• _Stored data_:

____

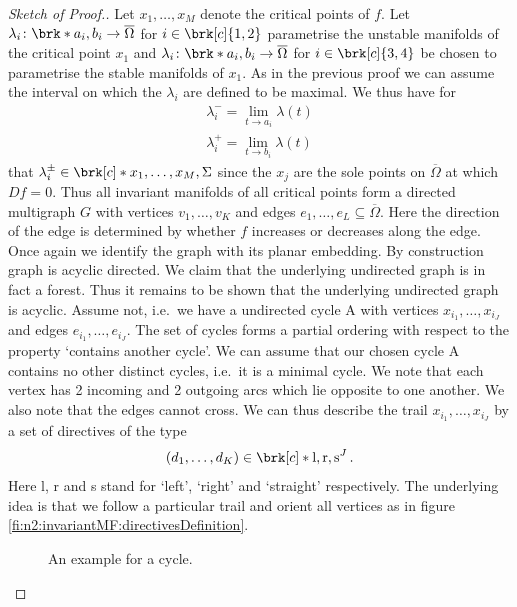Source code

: \begin{proof}[Sketch of Proof.]
  Let $x_1,\dots,x_M$ denote the critical points of $f$. Let $\lambda_i\colon\brk*{a_i,b_i}\to\overline{\Omega}$ for $i\in\brk[c]{1,2}$ parametrise the unstable manifolds of the
  critical point $x_1$ and
  $\lambda_i\colon\brk*{a_i,b_i}\to\overline{\Omega}$ for $i\in\brk[c]{3,4}$ be chosen to parametrise the stable manifolds of $x_1$.
  As in the previous proof we can assume the interval on which the $\lambda_i$ are defined to be maximal. We thus have for
  \begin{align*}
    \lambda_i^-=\lim_{t\to a_i}\lambda(t) \\
    \lambda_i^+=\lim_{t\to b_i}\lambda(t)
  \end{align*}
  that $\lambda_i^\pm\in\brk[c]*{x_1,\dots,x_M,\Sigma}$ since the $x_j$ are the sole points on $\overline{\Omega}$
  at which $Df=0$. Thus all invariant manifolds of all critical points form a directed multigraph $G$ with vertices $v_1,\dots,v_K$ and 
  edges $e_1,\dots,e_L\subseteq\overline{\Omega}$. Here the direction of the edge is determined by whether $f$ increases or decreases
  along the edge.
  Once again we identify the graph with its planar embedding.
  By construction graph is acyclic directed. We claim that the underlying undirected graph is in fact a forest. Thus it remains to
  be shown that the underlying undirected graph is acyclic.
  Assume not, i.e.\ we have a undirected cycle A with vertices $x_{i_1},\dots,x_{i_J}$ and edges $e_{i_1},\dots,e_{i_J}$.
  The set of cycles forms a partial ordering with respect to the property `contains another cycle'.
  We can assume that our chosen cycle A
  contains no other distinct cycles, i.e.\ it is a minimal cycle.
  We note that each vertex has 2 incoming and 2 outgoing arcs which lie opposite to one another.
  We also note that the edges cannot cross. 
  We can thus describe the trail $x_{i_1},\dots,x_{i_J}$ by a set of directives of the type
  \begin{align*}
    (d_1,\dots,d_K) \in \brk[c]*{\text{l},\text{r},\text{s}}^J\,.
  \end{align*}
  Here l, r and s stand for `left', `right' and `straight' respectively.
  The underlying idea is that we follow a particular trail and orient all vertices as in figure \ref{fi:n2:invariantMF:directivesDefinition}.
  
  \begin{figure}
    \centering
    \begin{minipage}{0.4\textwidth}
      \def\svgwidth{0.7\textwidth}
      
      \caption{Explanation of the directives `l',`r' and `r'.}
      \label{fi:n2:invariantMF:directivesDefinition}
    \end{minipage}
    \hfill
    \begin{minipage}{0.4\textwidth}
      \def\svgwidth{1\textwidth}
      
      \caption{An example for a cycle.}
      \label{fi:n2:invariantMF:directivesExample}
    \end{minipage}
  \end{figure}


\end{proof}
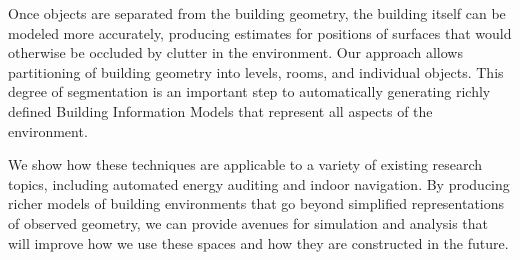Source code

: \documentclass[12pt,onecolumn,oneside]{book}
\begin{document}
Once objects are separated from the building geometry, the building itself can be modeled more accurately, producing estimates for positions of surfaces that would otherwise be occluded by clutter in the environment.  Our approach allows partitioning of building geometry into levels, rooms, and individual objects.  This degree of segmentation is an important step to automatically generating richly defined Building Information Models that represent all aspects of the environment. 

We show how these techniques are applicable to a variety of existing research topics, including automated energy auditing and indoor navigation.  By producing richer models of building environments that go beyond simplified representations of observed geometry, we can provide avenues for simulation and analysis that will improve how we use these spaces and how they are constructed in the future.


%

\vfill

\end{document}
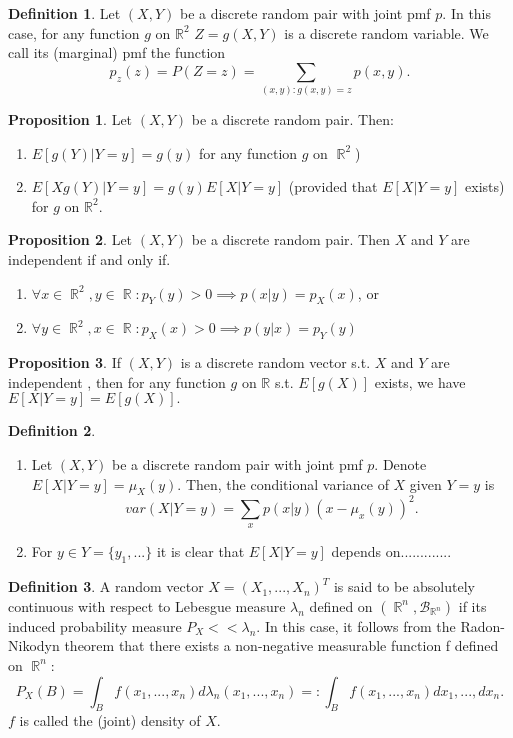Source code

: \documentclass[11pt]{article}
\theoremstyle{definition}
\DeclareMathOperator{\R}{\mathbb{R}}
\newtheorem{prop}{Proposition}
\newtheorem{defn}{Definition}
\begin{document}
\begin{defn}
Let $(X,Y)$ be a discrete random pair with joint pmf $p$. In this case, for any function $g$ on $\mathbb{R}^2$ $Z=g(X,Y)$ is a discrete random variable. We call its (marginal) pmf the function 
\[p_z(z)=P(Z=z)=\sum_{(x,y): g(x,y)=z}p(x,y).\]
\end{defn}

\begin{prop}
Let $(X,Y)$ be a discrete random pair. Then:
\begin{enumerate}
\item $E[g(Y)|Y=y]=g(y)$ for any function $g$ on $\R^2$)
\item $E[Xg(Y)|Y=y]=g(y)E[X|Y=y]$ (provided that $E[X|Y=y]$ exists) for $g$ on $\mathbb{R}^2$.
\end{enumerate}
\end{prop}

\begin{prop}
Let $(X,Y)$ be a discrete random pair. Then $X$ and $Y$ are independent if and only if.
\begin{enumerate}
\item $\forall x\in\R^2,y\in\R: p_Y(y)>0 \implies p(x|y)=p_X(x)$, or
\item $\forall y\in\R^2,x\in\R: p_X(x)>0 \implies p(y|x)=p_Y(y)$
\end{enumerate}
\end{prop}

\begin{prop}
If $(X,Y)$ is a discrete random vector s.t. $X$ and $Y$ are independent , then for any function $g$ on $\mathbb{R}$ s.t. $E[g(X)]$ exists, we have $E[X|Y=y]=E[g(X)].$ 
\end{prop}

\begin{defn}
\begin{enumerate}
\item Let $(X,Y)$ be a discrete random pair with joint pmf $p$. Denote $E[X|Y=y]=\mu_X(y)$. Then, the conditional variance of $X$ given $Y=y$ is 
\[var(X|Y=y)=\sum_x p(x|y)(x-\mu_x(y))^2.\]
\item For $y\in Y=\{y_1,...\}$ it is clear that $E[X|Y=y]$ depends on.............
\end{enumerate}
\end{defn}

\begin{defn}
A random vector $X=(X_1,...,X_n)^T$ is said to be absolutely continuous with respect to Lebesgue measure $\lambda_n$ defined on $(\R^n,\mathcal{B}_{\R^n})$ if its induced probability measure $P_X<<\lambda_n$.
In this case, it follows from the Radon-Nikodyn theorem that there exists a non-negative measurable function f defined on $\R^n$:
\[P_X(B)=\int_B f(x_1,...,x_n)d\lambda_n(x_1,...,x_n)=:\int_B f(x_1,...,x_n)dx_1,...,dx_n.\]
$f$ is called the (joint) density of $X$.
\end{defn}
\end{document}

____

• _What you are asked to do_: Look through the entries above; copy every line holding the string "implies".

• _Result below_:
\item $\forall x\in\R^2,y\in\R: p_Y(y)>0 \implies p(x|y)=p_X(x)$, or
\item $\forall y\in\R^2,x\in\R: p_X(x)>0 \implies p(y|x)=p_Y(y)$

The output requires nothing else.